### WORK ORDER
Once you find the line with "В современном мире" in the data that follows, repeat it and every line after it exactly, through the line with "Постоянное изменение форматов".

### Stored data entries
┏━━

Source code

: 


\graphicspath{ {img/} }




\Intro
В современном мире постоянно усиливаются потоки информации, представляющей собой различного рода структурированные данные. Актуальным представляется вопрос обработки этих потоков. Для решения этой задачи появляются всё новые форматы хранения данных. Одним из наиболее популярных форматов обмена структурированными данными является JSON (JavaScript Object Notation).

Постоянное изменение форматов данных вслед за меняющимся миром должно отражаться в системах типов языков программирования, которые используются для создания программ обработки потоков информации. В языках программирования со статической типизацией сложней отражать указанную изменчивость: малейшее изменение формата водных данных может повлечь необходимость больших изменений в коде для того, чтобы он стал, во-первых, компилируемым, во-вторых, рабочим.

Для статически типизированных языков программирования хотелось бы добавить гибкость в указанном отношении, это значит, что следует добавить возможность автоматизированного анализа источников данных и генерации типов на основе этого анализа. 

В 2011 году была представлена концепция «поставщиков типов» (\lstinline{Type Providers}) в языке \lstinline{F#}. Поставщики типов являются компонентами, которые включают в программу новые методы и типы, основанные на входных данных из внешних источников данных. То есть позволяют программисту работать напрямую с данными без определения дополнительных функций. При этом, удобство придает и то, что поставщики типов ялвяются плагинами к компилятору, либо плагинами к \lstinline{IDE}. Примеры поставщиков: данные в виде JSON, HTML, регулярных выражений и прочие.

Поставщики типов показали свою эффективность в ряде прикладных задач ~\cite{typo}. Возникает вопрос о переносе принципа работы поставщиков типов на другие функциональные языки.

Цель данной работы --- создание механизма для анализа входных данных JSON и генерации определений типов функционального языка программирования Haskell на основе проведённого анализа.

┗━━

### SOLUTION BELOW
В современном мире постоянно усиливаются потоки информации, представляющей собой различного рода структурированные данные. Актуальным представляется вопрос обработки этих потоков. Для решения этой задачи появляются всё новые форматы хранения данных. Одним из наиболее популярных форматов обмена структурированными данными является JSON (JavaScript Object Notation).

Постоянное изменение форматов данных вслед за меняющимся миром должно отражаться в системах типов языков программирования, которые используются для создания программ обработки потоков информации. В языках программирования со статической типизацией сложней отражать указанную изменчивость: малейшее изменение формата водных данных может повлечь необходимость больших изменений в коде для того, чтобы он стал, во-первых, компилируемым, во-вторых, рабочим.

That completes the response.